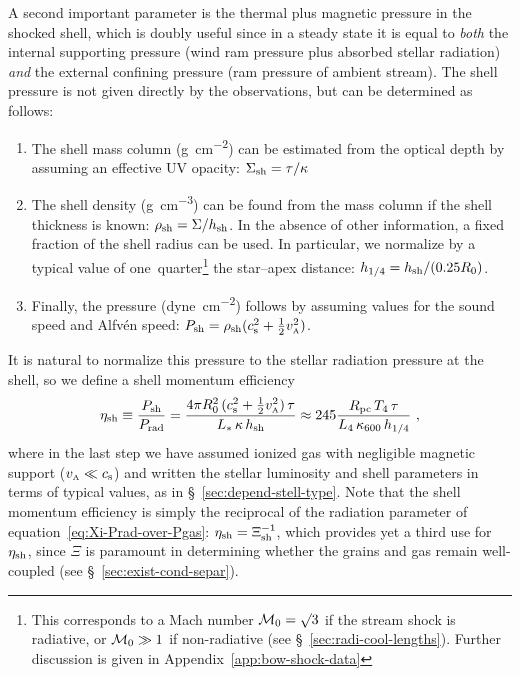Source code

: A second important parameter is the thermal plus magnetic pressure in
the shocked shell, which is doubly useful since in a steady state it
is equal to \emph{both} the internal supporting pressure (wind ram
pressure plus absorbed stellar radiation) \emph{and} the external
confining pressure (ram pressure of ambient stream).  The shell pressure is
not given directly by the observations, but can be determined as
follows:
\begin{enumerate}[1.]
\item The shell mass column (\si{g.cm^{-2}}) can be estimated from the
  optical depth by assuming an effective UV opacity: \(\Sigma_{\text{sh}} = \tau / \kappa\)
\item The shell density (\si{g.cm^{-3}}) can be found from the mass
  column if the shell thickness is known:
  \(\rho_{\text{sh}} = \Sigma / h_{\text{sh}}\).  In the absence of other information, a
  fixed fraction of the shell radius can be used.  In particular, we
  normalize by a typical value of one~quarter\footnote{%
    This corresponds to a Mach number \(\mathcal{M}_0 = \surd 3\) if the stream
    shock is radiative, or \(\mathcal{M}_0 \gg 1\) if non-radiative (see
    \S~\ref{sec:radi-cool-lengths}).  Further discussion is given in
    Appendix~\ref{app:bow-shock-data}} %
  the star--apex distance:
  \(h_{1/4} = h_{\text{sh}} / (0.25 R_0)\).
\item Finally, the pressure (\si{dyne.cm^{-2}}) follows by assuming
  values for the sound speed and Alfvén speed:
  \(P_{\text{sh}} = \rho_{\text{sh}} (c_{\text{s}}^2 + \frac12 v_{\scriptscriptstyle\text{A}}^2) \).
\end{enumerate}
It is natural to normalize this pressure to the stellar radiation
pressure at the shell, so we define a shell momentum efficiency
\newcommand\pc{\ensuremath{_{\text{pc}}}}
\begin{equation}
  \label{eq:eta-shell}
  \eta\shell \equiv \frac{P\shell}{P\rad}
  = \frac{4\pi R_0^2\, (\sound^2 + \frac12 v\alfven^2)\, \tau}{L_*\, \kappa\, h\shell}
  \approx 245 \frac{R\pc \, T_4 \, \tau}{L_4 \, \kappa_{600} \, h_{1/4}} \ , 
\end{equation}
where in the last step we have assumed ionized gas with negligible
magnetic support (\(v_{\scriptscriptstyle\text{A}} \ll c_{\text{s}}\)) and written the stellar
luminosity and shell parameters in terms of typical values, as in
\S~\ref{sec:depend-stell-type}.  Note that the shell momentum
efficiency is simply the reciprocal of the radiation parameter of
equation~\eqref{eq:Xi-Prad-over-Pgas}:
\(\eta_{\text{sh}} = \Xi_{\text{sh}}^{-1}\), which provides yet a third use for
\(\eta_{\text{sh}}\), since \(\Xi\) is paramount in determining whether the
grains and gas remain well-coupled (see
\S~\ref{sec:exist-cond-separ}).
...
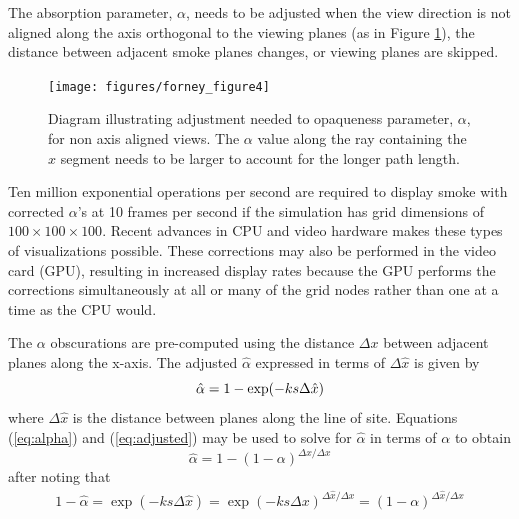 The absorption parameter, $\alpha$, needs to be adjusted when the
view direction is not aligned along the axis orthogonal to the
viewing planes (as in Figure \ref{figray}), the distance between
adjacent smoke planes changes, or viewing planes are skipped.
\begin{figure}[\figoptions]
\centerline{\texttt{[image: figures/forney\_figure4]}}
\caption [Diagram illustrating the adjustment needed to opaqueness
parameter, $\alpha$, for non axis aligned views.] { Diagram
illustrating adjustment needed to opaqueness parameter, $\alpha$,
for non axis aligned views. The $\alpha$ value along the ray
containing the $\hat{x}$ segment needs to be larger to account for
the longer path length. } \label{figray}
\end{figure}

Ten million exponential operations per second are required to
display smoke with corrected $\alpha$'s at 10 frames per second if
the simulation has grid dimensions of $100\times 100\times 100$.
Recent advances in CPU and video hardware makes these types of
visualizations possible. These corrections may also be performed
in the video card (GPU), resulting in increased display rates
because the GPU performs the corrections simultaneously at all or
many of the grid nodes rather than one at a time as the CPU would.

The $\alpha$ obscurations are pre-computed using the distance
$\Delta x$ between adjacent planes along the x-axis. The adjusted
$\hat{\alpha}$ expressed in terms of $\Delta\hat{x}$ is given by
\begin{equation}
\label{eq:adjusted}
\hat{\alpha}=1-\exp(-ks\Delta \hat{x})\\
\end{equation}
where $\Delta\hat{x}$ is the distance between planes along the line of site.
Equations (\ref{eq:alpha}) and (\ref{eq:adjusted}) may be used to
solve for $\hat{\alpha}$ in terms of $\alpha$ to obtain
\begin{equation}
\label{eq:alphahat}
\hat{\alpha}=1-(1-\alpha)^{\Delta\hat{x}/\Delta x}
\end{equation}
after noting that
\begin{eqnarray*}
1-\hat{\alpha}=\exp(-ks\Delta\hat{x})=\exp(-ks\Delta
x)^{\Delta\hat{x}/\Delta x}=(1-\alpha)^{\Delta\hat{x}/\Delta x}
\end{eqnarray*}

**WORK TO BE COMPLETED**.
When the line with "in the video" is reached in the data above, begin copying, and stop after the line with "may be used to"; copy each line exactly, both ends included.

**ANSWER AREA**.
in the video card (GPU), resulting in increased display rates
because the GPU performs the corrections simultaneously at all or
many of the grid nodes rather than one at a time as the CPU would.

The $\alpha$ obscurations are pre-computed using the distance
$\Delta x$ between adjacent planes along the x-axis. The adjusted
$\hat{\alpha}$ expressed in terms of $\Delta\hat{x}$ is given by
\begin{equation}
\label{eq:adjusted}
\hat{\alpha}=1-\exp(-ks\Delta \hat{x})\\
\end{equation}
where $\Delta\hat{x}$ is the distance between planes along the line of site.
Equations (\ref{eq:alpha}) and (\ref{eq:adjusted}) may be used to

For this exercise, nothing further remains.